Mike Feehan: My brother told me about Nickel's 48 Hour Horror Film contest while we were eating Chinese food with my Nan. I'm a very lazy person and usually even the thought of doing something productive seems exhausting to me, but I thought this sounded like a lot of fun. I texted Mike Fardy (who I'll refer to as Fardy to avoid confusion) my friend of 15 years, who is the person I contact when I want to do something silly. He's also had a lot of experience making short films, which I thought might come in handy when making a short film. That Friday we went to Halloween Alley and pick up our prop, which actually meant we could take any mask we wanted. We went back to my house and tossed around ideas for our movie. Later we got the email giving us our character, "A Crazed Cannibal", which fit with our idea. The next day Fardy had finished the script, we were really stoked on it, and we started getting ready. We planned on shooting at Red Cliff at night and using Fardy's lighting kit. After failing to find somewhere that rents power packs, I bought one from Walmart with the intention of returning it the next morning. However, apparently power packs need to be charged for 24 hours before their first use. I didn't believe that, and so I charged it for 5 hours, but it turns out that's true.. it didn't work. Our only other option was to use my dad's generator, so with two cars full of actors and crew we drove to my parent's shed, where Fardy and I tried for about 20 minutes to start the generator. We had no idea what we were doing, so eventually my girlfriend, Elsa, stepped in and got it working. At that very moment it started to pour rain. The kind of rain that ruins camera and lighting equipment in about 5 seconds. The car of actors drove off and we went back to my house and tried to figure about what to do now that the 48-hour contest had become a 24-hour contest. I considered giving up, there was no way we could make our movie now, but Fardy was silent and just stared at the floor for about 10 minutes. Then he said "Okay, I just came up a new movie."

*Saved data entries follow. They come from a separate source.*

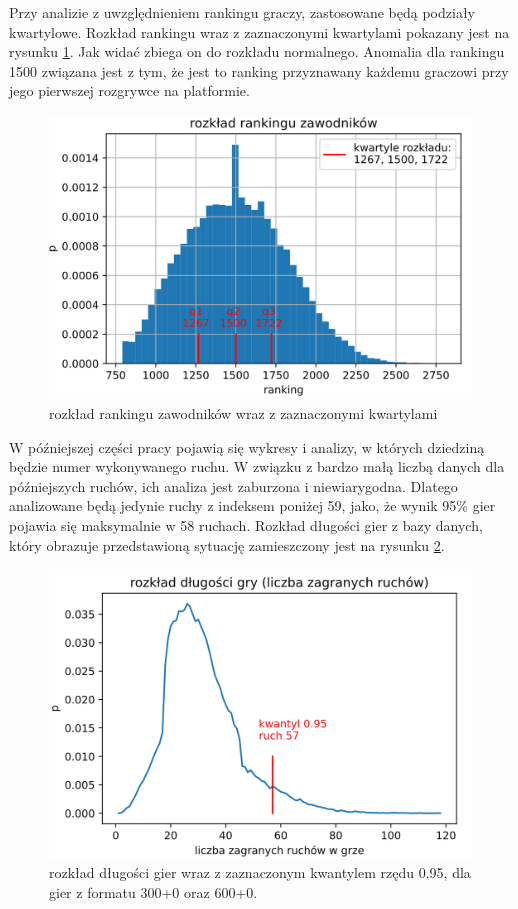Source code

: \documentclass[inzynierska]{pwr_wmat_praca_dyplomowa}
\theoremstyle{plain}
\numberwithin{theorem}{chapter}
\theoremstyle{definition}
\numberwithin{theorem}{chapter}
\begin{document}
Przy analizie z uwzględnieniem rankingu graczy, zastosowane będą podziały kwartylowe. Rozkład rankingu wraz z zaznaczonymi kwartylami pokazany jest na rysunku \ref{rys:rozklad_elo}. Jak widać zbiega on do rozkładu normalnego. Anomalia dla rankingu 1500 związana jest z tym, że jest to ranking przyznawany każdemu graczowi przy jego pierwszej rozgrywce na platformie.
\begin{figure}[H]
	\centering
	\includegraphics[width=\textwidth]{ranking.png}
	\caption{rozkład rankingu zawodników wraz z zaznaczonymi kwartylami}
	\label{rys:rozklad_elo}
\end{figure}
W późniejszej części pracy pojawią się wykresy i analizy, w których dziedziną będzie numer wykonywanego ruchu. W związku z bardzo małą liczbą danych dla późniejszych ruchów, ich analiza jest zaburzona i niewiarygodna. Dlatego analizowane będą jedynie ruchy z indeksem poniżej 59, jako, że wynik 95\% gier pojawia się maksymalnie w 58 ruchach. Rozkład długości gier z bazy danych, który obrazuje przedstawioną sytuację zamieszczony jest na rysunku \ref{rys:dlugosc_gier}.

\begin{figure}[h]
	\centering
	\includegraphics[width=\textwidth]{dlugosc_gry.png}
	\caption{rozkład długości gier wraz z zaznaczonym kwantylem rzędu 0.95,  dla gier z formatu 300+0 oraz 600+0.}
	\label{rys:dlugosc_gier}
\end{figure}
\end{document}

Mike Fardy: When Mike Feehan messaged me about the Nickel's 48 hour horror film contest I just kinda started bouncing around in my chair being excited and that didn't really stop until we finished. I learned a lot of things and that's my goal in most things so yeah, goal achieved. I really wanted to make a genuinely scary film and I feel like Feehan and I wrote a great script for that, then the rain ruined everything. So when our time got cut in half I just went to what I knew, making people feel super weird while they giggle uncomfortably, and then voila "Respect Your Eldritch" was born. The thing I liked most about this contest is that if we had made this same movie in almost any other circumstance I would have never released it. I actually didn't really like how it turned out, all I could see were the mistakes and the things I wanted to re-shoot or re-write. I get sweaty when people watch it while I'm around and I can't make eye-contact with them for a while after. The important thing I learned was the attitude, "who cares put it out there". Nothing is ever perfect and even if it is my perfect is probably stupid to 90% of the people who are going to view it. I think it's important for... "creatives?" to put out a lot of "whatever work" to learn from it. Just to be clear I'm not saying no one should ever put work into anything, just that many of the ideas that get stuffed in the back of your binder or thrown in the garbage or burned in a small pit in my backyard would be more useful to the creator if they just put it out there and let the audience decide if they like it or not. But what do I know? 1) If real blood is anything like corn syrup and chocolate sauce I will never murder anyone just based on how hard it is to clean up. 2) It's very hard to yell and drink at the same time. 3) I had a wonderful time with this project and I'm very grateful to everyone who made it happen!